What needs to be done: The material below holds a span beginning at the line with "by previous Build." and ending at the line with "unit testing framework.". Quote that span exactly, both ends included, and only that span.

### Dataset extract

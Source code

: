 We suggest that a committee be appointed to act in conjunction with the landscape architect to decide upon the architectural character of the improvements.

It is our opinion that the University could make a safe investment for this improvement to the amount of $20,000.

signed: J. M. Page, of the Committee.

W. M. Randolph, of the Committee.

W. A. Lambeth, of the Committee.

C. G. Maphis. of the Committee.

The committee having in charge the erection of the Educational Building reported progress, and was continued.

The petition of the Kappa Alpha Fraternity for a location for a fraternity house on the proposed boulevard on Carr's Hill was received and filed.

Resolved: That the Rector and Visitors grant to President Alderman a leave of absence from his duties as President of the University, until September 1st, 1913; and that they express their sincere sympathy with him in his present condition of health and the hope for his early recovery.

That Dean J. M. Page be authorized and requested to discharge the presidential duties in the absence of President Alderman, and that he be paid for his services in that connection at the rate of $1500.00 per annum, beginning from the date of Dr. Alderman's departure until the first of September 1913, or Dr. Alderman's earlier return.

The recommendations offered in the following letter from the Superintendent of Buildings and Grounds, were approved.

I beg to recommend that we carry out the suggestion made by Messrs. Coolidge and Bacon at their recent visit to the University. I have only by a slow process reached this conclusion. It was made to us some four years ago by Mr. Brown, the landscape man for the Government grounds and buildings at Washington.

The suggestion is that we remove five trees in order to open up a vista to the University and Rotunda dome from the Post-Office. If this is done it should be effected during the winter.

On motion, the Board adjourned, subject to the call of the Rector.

######
### Dataset extract

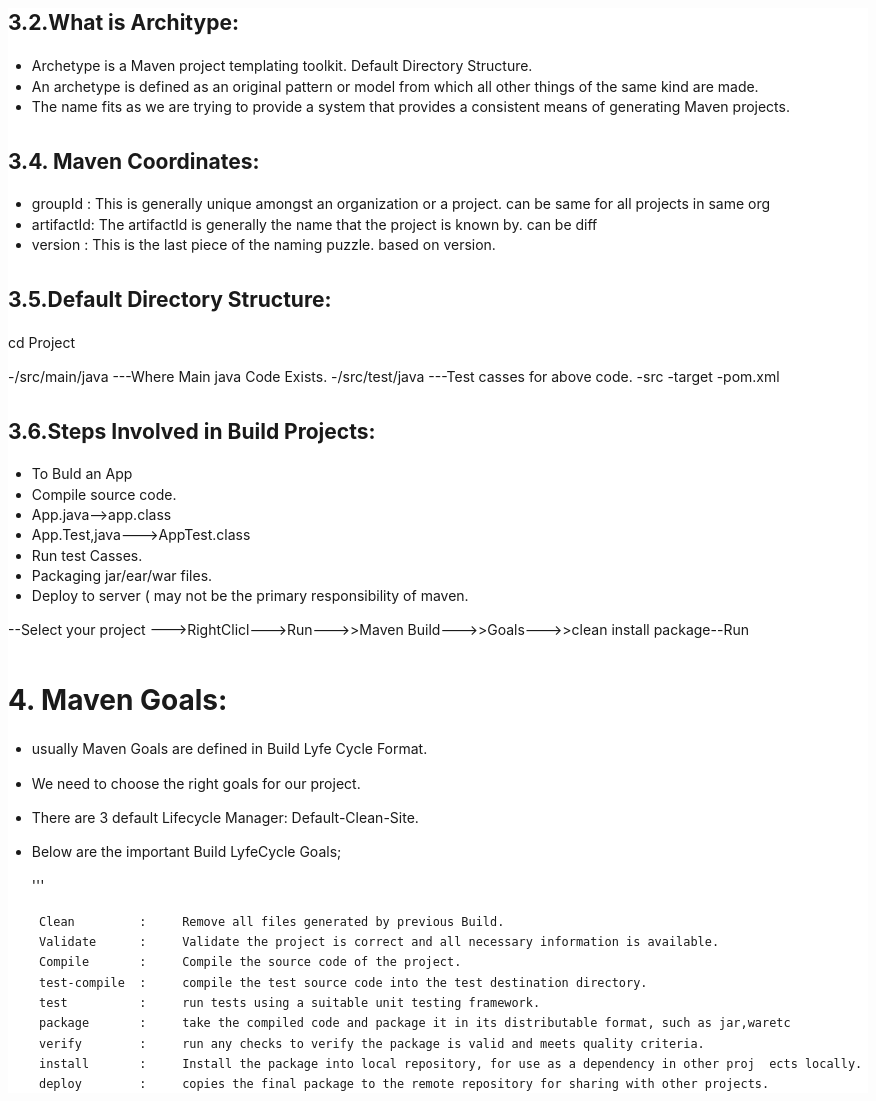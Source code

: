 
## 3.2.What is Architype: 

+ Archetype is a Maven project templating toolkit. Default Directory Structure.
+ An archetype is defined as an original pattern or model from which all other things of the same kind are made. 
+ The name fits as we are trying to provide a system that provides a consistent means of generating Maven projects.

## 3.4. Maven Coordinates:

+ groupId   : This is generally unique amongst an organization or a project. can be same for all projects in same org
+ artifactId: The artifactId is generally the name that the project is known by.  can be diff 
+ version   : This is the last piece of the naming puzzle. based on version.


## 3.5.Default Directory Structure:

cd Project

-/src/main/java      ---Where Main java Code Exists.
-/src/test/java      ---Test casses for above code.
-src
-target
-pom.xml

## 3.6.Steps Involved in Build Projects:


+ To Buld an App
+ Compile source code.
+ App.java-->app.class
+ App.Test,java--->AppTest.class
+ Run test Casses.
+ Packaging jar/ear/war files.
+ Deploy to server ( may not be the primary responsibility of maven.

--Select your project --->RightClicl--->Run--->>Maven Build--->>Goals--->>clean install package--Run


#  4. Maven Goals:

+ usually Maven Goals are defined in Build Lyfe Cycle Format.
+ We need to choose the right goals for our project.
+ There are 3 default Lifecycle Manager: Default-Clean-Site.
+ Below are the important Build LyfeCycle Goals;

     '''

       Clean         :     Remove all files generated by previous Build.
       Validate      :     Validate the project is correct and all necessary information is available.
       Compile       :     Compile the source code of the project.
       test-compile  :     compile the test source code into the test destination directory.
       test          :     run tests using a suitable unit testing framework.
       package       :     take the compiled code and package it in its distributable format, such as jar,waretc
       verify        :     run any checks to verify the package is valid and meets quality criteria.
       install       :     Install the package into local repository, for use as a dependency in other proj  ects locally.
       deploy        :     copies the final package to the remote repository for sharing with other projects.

######
### Dataset extract

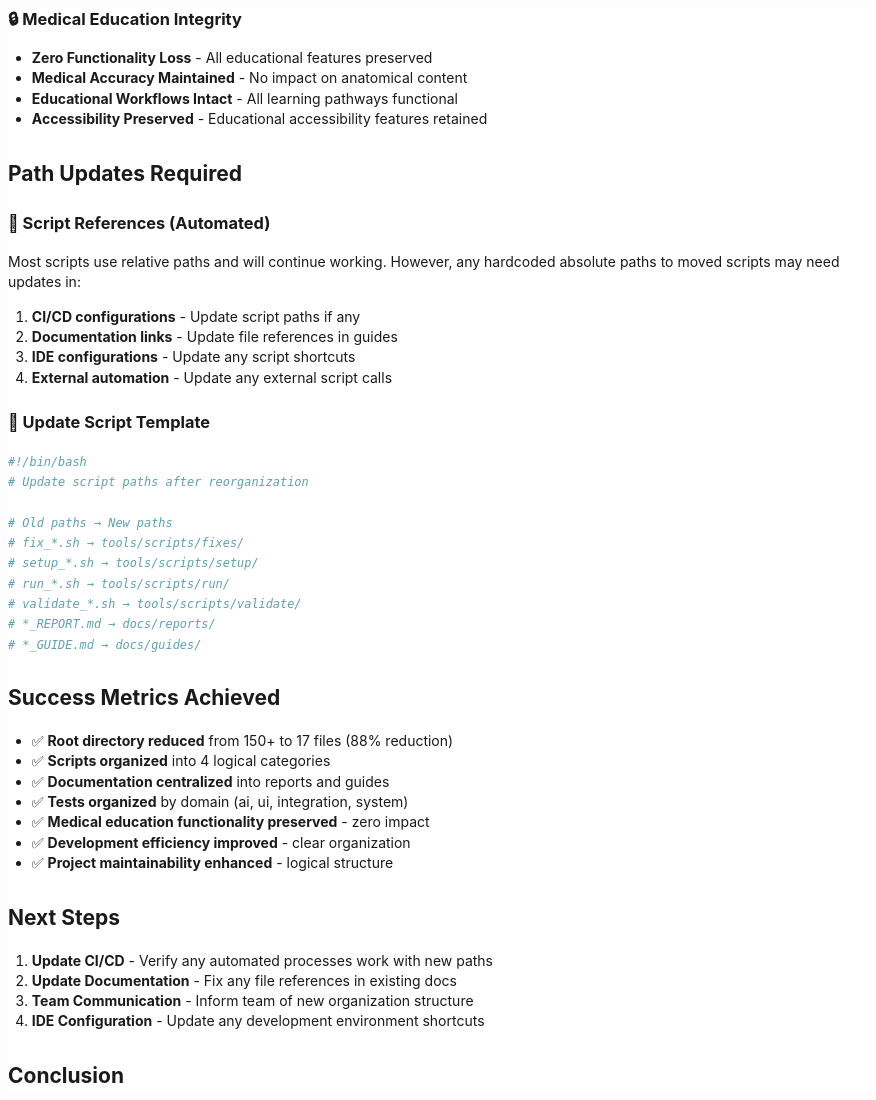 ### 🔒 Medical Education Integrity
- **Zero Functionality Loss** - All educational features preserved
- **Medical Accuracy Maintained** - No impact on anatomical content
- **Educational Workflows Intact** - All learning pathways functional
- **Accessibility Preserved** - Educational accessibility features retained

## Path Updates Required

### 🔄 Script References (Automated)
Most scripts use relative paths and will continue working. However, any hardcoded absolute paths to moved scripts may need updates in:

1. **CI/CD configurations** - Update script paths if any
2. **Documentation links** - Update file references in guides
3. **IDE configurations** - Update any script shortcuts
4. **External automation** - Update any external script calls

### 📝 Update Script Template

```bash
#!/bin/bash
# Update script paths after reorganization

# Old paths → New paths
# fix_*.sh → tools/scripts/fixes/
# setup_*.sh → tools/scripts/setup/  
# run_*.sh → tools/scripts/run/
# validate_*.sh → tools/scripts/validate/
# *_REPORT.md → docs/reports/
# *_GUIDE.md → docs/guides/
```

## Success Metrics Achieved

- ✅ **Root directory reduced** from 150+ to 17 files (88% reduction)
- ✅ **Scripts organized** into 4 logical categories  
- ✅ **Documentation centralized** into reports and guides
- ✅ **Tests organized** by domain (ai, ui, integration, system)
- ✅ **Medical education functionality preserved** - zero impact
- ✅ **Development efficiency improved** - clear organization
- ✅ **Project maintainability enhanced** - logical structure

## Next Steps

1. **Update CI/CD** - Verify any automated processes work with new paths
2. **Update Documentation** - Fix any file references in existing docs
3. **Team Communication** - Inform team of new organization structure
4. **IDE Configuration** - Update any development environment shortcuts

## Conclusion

######

Result for this task:
       Clean         :     Remove all files generated by previous Build.
       Validate      :     Validate the project is correct and all necessary information is available.
       Compile       :     Compile the source code of the project.
       test-compile  :     compile the test source code into the test destination directory.
       test          :     run tests using a suitable unit testing framework.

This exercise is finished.